→ **EXERCISE GOAL**: Only the lines with the string "Atelierdune" are needed; return each of them from the entries below.

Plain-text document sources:
*** Block opens ***
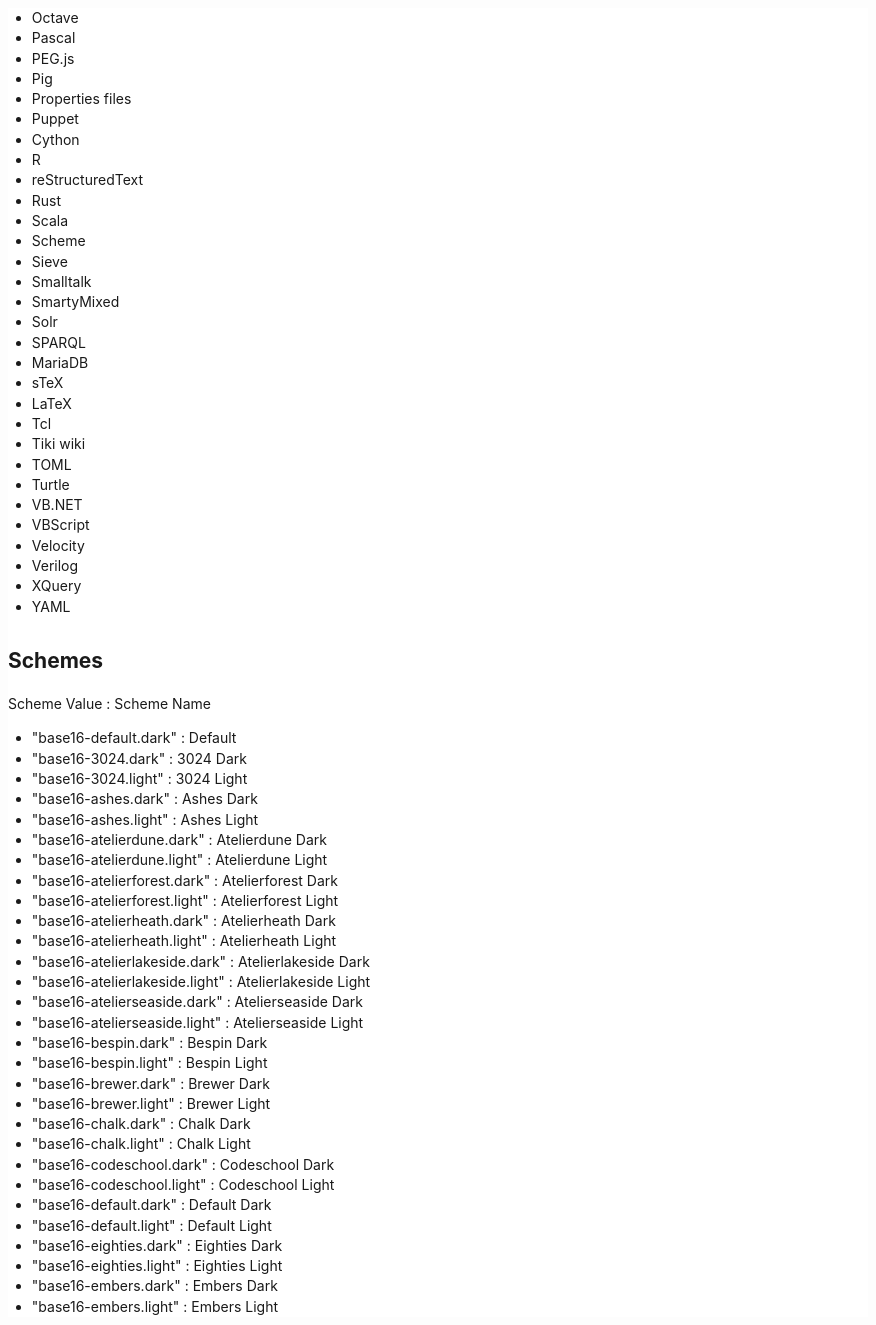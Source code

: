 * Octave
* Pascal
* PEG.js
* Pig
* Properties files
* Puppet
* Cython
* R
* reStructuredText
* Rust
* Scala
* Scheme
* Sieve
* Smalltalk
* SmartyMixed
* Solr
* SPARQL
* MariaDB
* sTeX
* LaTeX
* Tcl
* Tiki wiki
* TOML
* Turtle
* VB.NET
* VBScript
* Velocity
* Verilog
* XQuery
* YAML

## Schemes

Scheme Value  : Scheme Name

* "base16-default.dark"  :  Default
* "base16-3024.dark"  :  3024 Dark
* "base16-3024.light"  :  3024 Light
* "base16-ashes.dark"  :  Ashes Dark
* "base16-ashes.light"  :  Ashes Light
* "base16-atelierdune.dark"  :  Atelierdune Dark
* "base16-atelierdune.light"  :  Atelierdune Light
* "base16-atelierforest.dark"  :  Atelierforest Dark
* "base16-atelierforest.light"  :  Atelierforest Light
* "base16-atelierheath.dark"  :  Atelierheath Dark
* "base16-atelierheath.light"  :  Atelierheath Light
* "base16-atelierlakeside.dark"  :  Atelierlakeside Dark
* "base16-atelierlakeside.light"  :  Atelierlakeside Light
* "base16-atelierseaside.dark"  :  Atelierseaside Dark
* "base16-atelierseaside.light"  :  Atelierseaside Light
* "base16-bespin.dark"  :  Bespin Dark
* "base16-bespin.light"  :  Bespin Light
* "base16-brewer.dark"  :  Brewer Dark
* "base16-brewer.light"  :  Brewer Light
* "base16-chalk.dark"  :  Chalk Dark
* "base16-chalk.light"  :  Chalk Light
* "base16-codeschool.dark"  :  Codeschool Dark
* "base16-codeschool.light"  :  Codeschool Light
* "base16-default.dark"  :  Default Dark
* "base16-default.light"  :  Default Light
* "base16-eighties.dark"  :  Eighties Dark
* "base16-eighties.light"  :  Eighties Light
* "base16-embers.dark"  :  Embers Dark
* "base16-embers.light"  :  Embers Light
*** Block closes ***
→ **YOUR RESPONSE**:
* "base16-atelierdune.dark"  :  Atelierdune Dark
* "base16-atelierdune.light"  :  Atelierdune Light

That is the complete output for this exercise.